Saved entries:
--------
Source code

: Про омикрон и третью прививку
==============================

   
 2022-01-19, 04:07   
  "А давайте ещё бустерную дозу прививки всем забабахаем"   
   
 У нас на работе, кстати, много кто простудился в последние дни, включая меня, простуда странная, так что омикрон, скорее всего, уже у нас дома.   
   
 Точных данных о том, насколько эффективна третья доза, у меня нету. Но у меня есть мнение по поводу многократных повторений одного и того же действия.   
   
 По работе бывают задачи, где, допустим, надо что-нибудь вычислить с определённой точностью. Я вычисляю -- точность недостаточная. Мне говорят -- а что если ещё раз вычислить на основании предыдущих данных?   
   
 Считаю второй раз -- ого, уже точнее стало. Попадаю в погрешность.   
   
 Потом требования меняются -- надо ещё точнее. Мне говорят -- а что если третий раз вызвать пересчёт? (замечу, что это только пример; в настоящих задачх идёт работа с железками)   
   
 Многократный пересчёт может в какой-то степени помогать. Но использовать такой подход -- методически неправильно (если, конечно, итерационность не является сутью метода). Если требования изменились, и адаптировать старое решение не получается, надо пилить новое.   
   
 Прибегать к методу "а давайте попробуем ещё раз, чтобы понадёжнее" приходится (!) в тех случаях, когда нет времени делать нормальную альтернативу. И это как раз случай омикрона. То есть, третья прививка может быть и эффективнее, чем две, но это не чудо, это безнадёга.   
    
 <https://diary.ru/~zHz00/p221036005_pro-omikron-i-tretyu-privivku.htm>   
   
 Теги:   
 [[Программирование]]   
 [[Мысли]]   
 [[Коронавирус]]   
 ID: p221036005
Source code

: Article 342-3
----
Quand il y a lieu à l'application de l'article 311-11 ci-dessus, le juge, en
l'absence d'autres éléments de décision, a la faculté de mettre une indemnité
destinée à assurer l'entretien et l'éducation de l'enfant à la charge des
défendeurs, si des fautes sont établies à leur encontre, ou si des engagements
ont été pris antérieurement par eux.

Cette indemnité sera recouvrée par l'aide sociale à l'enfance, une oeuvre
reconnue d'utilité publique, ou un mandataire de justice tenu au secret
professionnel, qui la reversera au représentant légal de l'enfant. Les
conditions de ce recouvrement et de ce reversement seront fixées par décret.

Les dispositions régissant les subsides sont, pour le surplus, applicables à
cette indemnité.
--------
# ACTIVITY
Reproduce every record above, word for word.

# FINAL ANSWER
Source code

: Про омикрон и третью прививку
==============================

   
 2022-01-19, 04:07   
  "А давайте ещё бустерную дозу прививки всем забабахаем"   
   
 У нас на работе, кстати, много кто простудился в последние дни, включая меня, простуда странная, так что омикрон, скорее всего, уже у нас дома.   
   
 Точных данных о том, насколько эффективна третья доза, у меня нету. Но у меня есть мнение по поводу многократных повторений одного и того же действия.   
   
 По работе бывают задачи, где, допустим, надо что-нибудь вычислить с определённой точностью. Я вычисляю -- точность недостаточная. Мне говорят -- а что если ещё раз вычислить на основании предыдущих данных?   
   
 Считаю второй раз -- ого, уже точнее стало. Попадаю в погрешность.   
   
 Потом требования меняются -- надо ещё точнее. Мне говорят -- а что если третий раз вызвать пересчёт? (замечу, что это только пример; в настоящих задачх идёт работа с железками)   
   
 Многократный пересчёт может в какой-то степени помогать. Но использовать такой подход -- методически неправильно (если, конечно, итерационность не является сутью метода). Если требования изменились, и адаптировать старое решение не получается, надо пилить новое.   
   
 Прибегать к методу "а давайте попробуем ещё раз, чтобы понадёжнее" приходится (!) в тех случаях, когда нет времени делать нормальную альтернативу. И это как раз случай омикрона. То есть, третья прививка может быть и эффективнее, чем две, но это не чудо, это безнадёга.   
    
 <https://diary.ru/~zHz00/p221036005_pro-omikron-i-tretyu-privivku.htm>   
   
 Теги:   
 [[Программирование]]   
 [[Мысли]]   
 [[Коронавирус]]   
 ID: p221036005
Source code

: Article 342-3
----
Quand il y a lieu à l'application de l'article 311-11 ci-dessus, le juge, en
l'absence d'autres éléments de décision, a la faculté de mettre une indemnité
destinée à assurer l'entretien et l'éducation de l'enfant à la charge des
défendeurs, si des fautes sont établies à leur encontre, ou si des engagements
ont été pris antérieurement par eux.

Cette indemnité sera recouvrée par l'aide sociale à l'enfance, une oeuvre
reconnue d'utilité publique, ou un mandataire de justice tenu au secret
professionnel, qui la reversera au représentant légal de l'enfant. Les
conditions de ce recouvrement et de ce reversement seront fixées par décret.

Les dispositions régissant les subsides sont, pour le surplus, applicables à
cette indemnité.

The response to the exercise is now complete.